■ PROBLEM REQUIREMENTS:
Pull every line of the entries that has the word "different".

DATA UNDER STUDY section start

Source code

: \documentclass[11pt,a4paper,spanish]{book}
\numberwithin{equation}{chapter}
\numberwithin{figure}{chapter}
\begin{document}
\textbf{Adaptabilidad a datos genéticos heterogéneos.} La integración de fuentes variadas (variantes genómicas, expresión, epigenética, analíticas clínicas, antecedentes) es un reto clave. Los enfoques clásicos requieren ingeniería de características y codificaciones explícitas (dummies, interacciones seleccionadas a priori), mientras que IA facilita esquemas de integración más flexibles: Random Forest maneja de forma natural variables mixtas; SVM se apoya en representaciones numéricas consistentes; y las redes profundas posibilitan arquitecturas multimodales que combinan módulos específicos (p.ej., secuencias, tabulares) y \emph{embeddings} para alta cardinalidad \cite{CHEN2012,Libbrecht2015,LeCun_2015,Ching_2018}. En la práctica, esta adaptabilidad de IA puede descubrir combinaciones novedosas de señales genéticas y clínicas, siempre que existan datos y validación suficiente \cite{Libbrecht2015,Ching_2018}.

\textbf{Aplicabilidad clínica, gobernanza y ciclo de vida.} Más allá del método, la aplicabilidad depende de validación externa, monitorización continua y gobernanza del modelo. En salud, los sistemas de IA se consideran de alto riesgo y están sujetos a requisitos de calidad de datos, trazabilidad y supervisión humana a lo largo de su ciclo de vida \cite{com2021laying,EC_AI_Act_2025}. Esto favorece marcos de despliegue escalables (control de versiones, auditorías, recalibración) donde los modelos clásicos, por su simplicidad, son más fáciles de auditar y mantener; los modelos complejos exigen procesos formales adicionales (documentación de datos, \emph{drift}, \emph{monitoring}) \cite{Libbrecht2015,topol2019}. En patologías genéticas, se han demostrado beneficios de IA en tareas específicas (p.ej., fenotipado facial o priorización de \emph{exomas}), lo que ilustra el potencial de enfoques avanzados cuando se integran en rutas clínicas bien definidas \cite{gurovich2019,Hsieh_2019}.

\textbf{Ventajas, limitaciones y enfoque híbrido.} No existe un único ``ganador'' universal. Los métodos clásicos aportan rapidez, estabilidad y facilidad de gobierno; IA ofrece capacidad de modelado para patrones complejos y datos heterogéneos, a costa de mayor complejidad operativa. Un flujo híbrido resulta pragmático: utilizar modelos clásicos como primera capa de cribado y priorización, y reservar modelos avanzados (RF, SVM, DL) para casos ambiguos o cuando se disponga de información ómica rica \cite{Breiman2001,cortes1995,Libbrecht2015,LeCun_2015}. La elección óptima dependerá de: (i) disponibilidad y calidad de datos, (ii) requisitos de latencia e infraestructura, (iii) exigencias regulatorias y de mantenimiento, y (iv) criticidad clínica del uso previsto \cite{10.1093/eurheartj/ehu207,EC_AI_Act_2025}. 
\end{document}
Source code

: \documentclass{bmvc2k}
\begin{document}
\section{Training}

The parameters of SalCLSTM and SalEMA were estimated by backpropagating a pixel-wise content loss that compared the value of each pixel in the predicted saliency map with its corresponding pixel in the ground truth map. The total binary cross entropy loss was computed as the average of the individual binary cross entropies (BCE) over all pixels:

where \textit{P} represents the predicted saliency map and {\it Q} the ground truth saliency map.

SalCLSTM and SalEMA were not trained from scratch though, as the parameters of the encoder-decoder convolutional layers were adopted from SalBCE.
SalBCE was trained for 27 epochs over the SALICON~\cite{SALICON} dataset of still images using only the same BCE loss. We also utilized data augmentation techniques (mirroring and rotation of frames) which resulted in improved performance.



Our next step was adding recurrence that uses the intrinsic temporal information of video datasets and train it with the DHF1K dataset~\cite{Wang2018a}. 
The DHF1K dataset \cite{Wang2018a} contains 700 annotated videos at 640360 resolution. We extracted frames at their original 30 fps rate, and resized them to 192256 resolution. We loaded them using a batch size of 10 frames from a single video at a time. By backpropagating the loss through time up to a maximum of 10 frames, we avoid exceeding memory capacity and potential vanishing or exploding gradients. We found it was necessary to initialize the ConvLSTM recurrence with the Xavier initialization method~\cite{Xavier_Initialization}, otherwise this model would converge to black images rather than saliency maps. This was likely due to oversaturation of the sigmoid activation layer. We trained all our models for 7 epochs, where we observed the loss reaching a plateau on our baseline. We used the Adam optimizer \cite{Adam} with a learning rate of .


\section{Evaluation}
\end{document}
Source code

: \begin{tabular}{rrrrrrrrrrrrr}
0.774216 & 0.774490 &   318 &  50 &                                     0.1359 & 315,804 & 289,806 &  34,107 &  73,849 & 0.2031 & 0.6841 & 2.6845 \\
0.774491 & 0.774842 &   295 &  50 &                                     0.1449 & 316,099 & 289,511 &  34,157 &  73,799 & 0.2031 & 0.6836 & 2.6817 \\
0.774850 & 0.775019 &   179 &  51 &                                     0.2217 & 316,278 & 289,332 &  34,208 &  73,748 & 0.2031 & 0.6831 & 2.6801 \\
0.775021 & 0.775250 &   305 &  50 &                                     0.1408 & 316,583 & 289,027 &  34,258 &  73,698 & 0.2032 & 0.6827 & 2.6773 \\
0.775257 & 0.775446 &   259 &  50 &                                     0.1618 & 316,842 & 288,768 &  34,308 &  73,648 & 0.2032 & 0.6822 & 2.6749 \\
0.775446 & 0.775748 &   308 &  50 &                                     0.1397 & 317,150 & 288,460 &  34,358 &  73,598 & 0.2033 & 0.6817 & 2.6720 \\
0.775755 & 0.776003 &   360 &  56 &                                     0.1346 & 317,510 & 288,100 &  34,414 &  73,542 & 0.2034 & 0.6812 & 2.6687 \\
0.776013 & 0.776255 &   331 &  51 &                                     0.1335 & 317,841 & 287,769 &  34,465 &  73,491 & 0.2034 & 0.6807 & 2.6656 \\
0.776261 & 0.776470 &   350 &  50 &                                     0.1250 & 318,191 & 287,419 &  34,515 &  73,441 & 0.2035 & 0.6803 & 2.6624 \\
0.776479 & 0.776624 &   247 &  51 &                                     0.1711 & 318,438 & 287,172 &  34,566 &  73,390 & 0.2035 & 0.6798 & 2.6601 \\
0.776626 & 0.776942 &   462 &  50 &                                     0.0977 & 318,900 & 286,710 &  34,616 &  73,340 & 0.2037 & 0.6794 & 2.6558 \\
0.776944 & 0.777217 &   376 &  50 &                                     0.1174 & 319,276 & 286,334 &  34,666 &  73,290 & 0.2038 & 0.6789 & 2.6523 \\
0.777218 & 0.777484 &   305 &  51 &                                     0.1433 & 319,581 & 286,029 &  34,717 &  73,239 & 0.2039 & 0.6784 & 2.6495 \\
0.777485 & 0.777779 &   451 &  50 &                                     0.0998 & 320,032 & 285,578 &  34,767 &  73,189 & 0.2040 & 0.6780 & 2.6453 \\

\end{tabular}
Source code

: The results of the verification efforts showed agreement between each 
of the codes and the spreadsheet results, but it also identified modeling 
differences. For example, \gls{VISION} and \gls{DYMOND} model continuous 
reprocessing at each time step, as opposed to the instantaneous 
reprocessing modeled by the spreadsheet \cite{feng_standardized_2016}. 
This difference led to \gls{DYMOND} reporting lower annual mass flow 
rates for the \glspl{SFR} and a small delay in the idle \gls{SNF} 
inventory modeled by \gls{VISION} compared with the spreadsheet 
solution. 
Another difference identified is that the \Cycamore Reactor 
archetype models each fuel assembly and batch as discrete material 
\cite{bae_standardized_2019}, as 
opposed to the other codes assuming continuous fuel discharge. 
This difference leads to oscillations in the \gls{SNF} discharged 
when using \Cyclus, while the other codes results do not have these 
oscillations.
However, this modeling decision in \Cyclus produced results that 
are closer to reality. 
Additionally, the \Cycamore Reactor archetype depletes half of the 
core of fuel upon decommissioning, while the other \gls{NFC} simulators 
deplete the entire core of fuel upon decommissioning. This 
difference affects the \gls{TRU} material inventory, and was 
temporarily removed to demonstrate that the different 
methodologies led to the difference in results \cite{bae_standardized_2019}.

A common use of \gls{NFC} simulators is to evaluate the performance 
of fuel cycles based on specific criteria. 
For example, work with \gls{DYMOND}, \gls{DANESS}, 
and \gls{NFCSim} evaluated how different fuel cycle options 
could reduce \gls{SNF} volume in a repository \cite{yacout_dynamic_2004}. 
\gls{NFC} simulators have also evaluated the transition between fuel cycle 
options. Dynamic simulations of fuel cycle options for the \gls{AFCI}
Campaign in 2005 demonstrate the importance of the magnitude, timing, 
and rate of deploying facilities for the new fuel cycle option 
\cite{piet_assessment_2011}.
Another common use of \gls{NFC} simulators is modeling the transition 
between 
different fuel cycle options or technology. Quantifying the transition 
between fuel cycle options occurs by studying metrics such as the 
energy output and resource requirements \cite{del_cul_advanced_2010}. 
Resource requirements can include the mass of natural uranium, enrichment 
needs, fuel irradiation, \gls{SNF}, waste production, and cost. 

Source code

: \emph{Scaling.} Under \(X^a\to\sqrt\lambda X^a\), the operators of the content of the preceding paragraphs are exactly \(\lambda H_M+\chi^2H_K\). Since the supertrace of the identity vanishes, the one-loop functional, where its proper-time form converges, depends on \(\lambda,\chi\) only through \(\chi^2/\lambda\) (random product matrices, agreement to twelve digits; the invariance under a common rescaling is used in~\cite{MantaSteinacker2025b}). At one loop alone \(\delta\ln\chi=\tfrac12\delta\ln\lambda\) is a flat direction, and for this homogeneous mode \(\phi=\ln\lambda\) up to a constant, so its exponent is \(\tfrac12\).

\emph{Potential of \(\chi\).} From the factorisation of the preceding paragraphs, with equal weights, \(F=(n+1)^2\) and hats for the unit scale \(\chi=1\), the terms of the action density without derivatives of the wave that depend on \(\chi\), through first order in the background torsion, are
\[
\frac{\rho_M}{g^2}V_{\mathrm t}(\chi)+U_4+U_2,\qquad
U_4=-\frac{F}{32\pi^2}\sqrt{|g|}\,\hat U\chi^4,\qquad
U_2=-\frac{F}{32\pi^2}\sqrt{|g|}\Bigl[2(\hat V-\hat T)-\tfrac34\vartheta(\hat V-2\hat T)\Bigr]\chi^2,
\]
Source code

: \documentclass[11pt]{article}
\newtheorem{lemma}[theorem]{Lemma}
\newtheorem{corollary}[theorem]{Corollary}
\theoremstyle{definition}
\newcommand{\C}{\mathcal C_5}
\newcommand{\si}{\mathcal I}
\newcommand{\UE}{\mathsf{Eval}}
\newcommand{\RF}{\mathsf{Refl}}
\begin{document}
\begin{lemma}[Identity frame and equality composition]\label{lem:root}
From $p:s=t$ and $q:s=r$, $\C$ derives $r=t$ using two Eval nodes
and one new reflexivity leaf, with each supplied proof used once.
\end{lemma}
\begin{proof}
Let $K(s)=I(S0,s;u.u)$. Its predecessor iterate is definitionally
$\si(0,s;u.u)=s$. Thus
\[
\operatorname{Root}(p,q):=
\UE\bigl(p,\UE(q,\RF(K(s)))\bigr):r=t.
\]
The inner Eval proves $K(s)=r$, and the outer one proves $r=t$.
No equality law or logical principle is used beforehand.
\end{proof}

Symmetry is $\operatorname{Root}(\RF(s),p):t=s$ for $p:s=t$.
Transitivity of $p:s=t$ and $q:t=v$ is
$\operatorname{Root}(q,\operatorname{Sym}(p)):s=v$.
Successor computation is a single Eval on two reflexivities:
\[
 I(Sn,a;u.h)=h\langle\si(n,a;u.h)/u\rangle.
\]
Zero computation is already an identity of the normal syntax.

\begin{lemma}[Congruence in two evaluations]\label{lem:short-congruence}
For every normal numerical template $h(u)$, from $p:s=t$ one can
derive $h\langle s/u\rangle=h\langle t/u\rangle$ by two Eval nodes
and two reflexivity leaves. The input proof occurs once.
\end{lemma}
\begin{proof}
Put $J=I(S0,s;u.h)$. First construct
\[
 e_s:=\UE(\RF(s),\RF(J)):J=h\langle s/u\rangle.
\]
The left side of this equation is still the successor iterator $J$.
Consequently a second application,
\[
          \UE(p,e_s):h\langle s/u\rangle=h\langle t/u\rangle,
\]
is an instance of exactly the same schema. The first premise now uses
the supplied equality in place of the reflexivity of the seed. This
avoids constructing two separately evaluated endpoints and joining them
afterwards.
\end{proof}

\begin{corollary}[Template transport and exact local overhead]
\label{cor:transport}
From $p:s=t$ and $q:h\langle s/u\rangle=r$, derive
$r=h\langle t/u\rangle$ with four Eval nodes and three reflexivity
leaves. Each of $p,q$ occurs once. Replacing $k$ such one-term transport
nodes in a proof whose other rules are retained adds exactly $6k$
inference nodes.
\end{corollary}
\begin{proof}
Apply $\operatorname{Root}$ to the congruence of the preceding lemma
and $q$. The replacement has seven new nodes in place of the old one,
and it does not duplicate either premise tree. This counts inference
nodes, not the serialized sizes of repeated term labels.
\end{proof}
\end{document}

DATA UNDER STUDY section end

■ FINAL ANSWER:
temporarily removed to demonstrate that the different 
and \gls{NFCSim} evaluated how different fuel cycle options 
different fuel cycle options or technology. Quantifying the transition 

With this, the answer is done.